** Opening ENTRIES SUPPLIED block **
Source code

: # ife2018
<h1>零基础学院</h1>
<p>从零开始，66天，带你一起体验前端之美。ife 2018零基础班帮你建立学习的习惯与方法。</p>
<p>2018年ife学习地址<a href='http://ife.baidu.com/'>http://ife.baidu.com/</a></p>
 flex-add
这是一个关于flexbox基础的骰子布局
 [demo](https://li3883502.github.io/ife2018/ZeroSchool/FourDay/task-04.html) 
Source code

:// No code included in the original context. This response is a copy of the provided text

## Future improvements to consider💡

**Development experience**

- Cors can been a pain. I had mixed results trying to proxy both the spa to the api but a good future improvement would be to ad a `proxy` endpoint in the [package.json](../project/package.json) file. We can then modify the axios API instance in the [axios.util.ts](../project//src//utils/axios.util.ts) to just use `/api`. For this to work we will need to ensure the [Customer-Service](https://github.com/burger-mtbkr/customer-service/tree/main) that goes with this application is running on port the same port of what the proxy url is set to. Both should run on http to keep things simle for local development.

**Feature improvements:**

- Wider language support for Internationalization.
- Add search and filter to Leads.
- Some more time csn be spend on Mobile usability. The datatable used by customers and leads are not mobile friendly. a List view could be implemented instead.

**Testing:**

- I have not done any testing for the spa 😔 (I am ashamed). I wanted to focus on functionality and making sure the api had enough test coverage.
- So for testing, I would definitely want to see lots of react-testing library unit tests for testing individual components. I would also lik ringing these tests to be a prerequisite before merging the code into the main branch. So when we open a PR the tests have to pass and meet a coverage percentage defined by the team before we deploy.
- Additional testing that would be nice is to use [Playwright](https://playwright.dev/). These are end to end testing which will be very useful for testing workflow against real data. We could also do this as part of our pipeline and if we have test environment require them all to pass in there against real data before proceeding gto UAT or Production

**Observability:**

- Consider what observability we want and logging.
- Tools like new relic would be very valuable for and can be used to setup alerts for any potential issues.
** Closing ENTRIES SUPPLIED block **
** Opening ENTRIES SUPPLIED block **
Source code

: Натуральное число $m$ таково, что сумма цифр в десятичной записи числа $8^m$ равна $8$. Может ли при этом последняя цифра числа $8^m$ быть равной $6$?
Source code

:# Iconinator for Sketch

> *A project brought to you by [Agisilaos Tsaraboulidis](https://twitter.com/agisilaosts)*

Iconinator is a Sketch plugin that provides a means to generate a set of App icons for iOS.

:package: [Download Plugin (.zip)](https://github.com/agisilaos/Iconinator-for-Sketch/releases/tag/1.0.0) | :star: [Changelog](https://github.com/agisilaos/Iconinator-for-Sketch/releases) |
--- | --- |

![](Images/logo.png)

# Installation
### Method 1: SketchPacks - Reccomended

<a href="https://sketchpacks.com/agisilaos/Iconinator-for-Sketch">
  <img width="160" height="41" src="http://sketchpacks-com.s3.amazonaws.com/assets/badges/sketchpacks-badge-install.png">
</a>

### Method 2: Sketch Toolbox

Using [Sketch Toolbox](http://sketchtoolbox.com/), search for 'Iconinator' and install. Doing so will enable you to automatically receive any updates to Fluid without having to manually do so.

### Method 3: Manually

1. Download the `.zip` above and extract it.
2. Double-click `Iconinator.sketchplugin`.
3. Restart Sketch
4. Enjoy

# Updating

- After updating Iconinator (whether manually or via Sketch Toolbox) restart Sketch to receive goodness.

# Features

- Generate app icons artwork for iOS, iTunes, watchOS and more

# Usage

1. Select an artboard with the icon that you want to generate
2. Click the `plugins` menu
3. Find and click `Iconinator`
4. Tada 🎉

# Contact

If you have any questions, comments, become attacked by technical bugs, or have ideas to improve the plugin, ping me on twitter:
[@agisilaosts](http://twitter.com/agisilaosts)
** Closing ENTRIES SUPPLIED block **
** Opening ENTRIES SUPPLIED block **
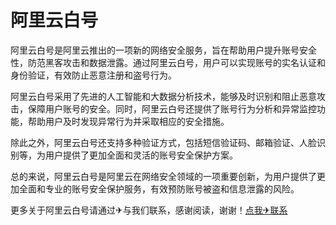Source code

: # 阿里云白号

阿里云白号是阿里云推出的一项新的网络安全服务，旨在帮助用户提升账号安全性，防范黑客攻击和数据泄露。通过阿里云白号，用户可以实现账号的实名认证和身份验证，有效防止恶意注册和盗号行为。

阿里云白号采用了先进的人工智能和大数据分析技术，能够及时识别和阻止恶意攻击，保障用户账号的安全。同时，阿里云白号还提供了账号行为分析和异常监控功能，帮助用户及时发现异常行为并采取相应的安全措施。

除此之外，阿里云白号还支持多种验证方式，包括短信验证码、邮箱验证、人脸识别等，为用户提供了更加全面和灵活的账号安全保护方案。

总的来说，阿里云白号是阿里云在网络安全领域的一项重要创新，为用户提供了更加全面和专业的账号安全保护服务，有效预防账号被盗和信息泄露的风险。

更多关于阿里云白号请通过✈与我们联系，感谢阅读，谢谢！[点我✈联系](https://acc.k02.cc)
** Closing ENTRIES SUPPLIED block **
### WHAT IS REQUIRED:
Please copy the lines in the records above between the one holding "If you have" and the one holding "[@agisilaosts](http://twitter.com/agisilaosts)", inclusive, exactly and with no other line.

### EXPECTED OUTPUT:
If you have any questions, comments, become attacked by technical bugs, or have ideas to improve the plugin, ping me on twitter:
[@agisilaosts](http://twitter.com/agisilaosts)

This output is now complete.